# ABOUT THIS EXERCISE
Set down exactly the first line of the entries and every line after it, through the line with "2. Install AWS".

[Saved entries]
■ ■ ■ ■

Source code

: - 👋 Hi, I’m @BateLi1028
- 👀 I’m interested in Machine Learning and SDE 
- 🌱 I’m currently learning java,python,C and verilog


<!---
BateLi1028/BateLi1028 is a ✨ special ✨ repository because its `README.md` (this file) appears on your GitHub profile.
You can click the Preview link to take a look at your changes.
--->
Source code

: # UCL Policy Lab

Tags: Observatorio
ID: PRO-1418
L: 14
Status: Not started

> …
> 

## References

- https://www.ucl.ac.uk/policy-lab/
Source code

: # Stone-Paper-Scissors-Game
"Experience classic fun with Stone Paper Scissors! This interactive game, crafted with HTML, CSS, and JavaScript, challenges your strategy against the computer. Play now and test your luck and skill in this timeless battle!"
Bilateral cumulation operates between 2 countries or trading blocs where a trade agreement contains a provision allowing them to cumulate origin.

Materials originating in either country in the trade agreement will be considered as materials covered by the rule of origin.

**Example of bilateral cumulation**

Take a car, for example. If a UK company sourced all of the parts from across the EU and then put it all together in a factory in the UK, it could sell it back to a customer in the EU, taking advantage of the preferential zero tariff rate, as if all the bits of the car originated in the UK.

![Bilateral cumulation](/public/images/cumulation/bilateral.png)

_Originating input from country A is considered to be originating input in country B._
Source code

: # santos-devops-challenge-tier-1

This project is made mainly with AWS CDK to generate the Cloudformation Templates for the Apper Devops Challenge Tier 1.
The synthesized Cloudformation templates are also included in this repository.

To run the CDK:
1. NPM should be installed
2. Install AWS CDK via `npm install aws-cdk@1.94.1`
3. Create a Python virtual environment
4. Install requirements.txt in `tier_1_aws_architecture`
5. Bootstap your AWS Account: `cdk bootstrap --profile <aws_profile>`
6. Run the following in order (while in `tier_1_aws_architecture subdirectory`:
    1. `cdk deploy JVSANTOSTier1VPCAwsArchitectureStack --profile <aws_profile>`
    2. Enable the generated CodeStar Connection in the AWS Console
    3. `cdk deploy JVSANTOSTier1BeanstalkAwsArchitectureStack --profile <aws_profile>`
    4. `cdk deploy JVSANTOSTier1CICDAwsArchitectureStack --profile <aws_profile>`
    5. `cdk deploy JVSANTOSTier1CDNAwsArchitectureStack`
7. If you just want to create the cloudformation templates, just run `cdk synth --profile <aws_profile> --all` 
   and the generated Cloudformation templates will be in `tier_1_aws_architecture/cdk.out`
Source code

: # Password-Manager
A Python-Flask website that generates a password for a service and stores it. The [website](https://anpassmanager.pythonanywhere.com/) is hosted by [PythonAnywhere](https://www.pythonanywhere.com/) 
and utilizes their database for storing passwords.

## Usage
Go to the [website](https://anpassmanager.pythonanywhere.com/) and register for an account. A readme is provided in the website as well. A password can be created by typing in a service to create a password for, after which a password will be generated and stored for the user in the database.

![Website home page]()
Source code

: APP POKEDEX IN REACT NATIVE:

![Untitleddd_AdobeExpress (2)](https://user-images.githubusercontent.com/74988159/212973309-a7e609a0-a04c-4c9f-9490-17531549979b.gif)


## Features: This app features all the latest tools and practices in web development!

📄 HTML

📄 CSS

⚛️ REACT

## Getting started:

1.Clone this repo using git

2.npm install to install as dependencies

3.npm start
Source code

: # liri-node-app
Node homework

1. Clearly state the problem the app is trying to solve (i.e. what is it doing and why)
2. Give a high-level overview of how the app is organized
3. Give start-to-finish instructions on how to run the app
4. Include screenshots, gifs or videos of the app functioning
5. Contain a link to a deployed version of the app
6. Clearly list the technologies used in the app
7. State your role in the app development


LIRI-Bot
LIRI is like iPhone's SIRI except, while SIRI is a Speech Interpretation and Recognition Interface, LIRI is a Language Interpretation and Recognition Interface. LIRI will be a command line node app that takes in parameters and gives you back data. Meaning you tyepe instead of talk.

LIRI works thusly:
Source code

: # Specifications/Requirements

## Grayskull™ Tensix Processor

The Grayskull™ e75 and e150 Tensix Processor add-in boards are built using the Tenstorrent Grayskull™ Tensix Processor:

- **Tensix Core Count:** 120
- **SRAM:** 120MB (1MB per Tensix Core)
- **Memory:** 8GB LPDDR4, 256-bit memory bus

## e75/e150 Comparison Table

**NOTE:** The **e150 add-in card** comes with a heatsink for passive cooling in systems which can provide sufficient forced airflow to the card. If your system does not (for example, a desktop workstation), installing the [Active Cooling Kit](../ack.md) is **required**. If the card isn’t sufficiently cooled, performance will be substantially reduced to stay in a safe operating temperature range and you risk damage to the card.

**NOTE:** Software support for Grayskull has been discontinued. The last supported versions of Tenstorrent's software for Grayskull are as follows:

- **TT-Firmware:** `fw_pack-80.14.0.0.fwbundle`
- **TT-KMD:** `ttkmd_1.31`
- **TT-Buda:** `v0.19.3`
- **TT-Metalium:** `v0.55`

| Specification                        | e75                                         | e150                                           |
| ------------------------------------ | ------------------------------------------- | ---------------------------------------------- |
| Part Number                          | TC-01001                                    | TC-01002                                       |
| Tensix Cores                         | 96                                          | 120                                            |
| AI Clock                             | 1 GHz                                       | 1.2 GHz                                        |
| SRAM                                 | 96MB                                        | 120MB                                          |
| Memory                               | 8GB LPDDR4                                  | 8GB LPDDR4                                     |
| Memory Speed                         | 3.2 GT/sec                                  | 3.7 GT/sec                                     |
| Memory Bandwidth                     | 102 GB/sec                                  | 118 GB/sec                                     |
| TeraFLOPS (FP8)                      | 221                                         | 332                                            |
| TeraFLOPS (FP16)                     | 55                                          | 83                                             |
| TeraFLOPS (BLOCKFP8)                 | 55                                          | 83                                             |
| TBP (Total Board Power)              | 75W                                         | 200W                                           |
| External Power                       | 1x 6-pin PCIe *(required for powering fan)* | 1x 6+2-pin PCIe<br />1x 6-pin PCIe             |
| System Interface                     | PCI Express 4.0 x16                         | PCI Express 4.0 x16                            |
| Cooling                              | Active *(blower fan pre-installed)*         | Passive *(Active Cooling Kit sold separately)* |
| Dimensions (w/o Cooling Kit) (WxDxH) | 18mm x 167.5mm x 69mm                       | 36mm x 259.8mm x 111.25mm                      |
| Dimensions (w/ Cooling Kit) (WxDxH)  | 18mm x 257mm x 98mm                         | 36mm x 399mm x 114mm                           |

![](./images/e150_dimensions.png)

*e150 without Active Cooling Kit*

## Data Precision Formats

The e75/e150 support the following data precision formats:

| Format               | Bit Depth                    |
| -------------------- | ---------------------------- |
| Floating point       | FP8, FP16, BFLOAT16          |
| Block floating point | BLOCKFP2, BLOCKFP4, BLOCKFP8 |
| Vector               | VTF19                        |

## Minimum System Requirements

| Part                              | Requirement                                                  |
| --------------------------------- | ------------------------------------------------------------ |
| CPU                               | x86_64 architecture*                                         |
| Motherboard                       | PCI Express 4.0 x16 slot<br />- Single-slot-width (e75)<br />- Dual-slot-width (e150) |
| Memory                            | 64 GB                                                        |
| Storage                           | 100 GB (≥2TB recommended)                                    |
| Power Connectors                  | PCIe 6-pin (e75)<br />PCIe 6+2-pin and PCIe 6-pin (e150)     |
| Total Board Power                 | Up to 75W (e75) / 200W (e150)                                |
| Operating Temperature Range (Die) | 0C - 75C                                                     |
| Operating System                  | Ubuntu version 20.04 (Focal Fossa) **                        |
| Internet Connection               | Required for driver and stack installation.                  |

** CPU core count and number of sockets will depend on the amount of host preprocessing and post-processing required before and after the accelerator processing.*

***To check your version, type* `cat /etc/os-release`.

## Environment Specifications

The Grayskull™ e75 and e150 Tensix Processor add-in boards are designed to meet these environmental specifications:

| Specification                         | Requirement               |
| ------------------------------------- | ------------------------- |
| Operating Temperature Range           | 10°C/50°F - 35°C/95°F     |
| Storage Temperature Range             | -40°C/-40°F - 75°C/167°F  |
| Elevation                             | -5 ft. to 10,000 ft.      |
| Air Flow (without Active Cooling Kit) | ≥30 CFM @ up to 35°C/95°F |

■ ■ ■ ■

# EXERCISE RESPONSE
Source code

: - 👋 Hi, I’m @BateLi1028
- 👀 I’m interested in Machine Learning and SDE 
- 🌱 I’m currently learning java,python,C and verilog


<!---
BateLi1028/BateLi1028 is a ✨ special ✨ repository because its `README.md` (this file) appears on your GitHub profile.
You can click the Preview link to take a look at your changes.
--->
Source code

: # UCL Policy Lab

Tags: Observatorio
ID: PRO-1418
L: 14
Status: Not started

> …
> 

## References

- https://www.ucl.ac.uk/policy-lab/
Source code

: # Stone-Paper-Scissors-Game
"Experience classic fun with Stone Paper Scissors! This interactive game, crafted with HTML, CSS, and JavaScript, challenges your strategy against the computer. Play now and test your luck and skill in this timeless battle!"
Bilateral cumulation operates between 2 countries or trading blocs where a trade agreement contains a provision allowing them to cumulate origin.

Materials originating in either country in the trade agreement will be considered as materials covered by the rule of origin.

**Example of bilateral cumulation**

Take a car, for example. If a UK company sourced all of the parts from across the EU and then put it all together in a factory in the UK, it could sell it back to a customer in the EU, taking advantage of the preferential zero tariff rate, as if all the bits of the car originated in the UK.

![Bilateral cumulation](/public/images/cumulation/bilateral.png)

_Originating input from country A is considered to be originating input in country B._
Source code

: # santos-devops-challenge-tier-1

This project is made mainly with AWS CDK to generate the Cloudformation Templates for the Apper Devops Challenge Tier 1.
The synthesized Cloudformation templates are also included in this repository.

To run the CDK:
1. NPM should be installed
2. Install AWS CDK via `npm install aws-cdk@1.94.1`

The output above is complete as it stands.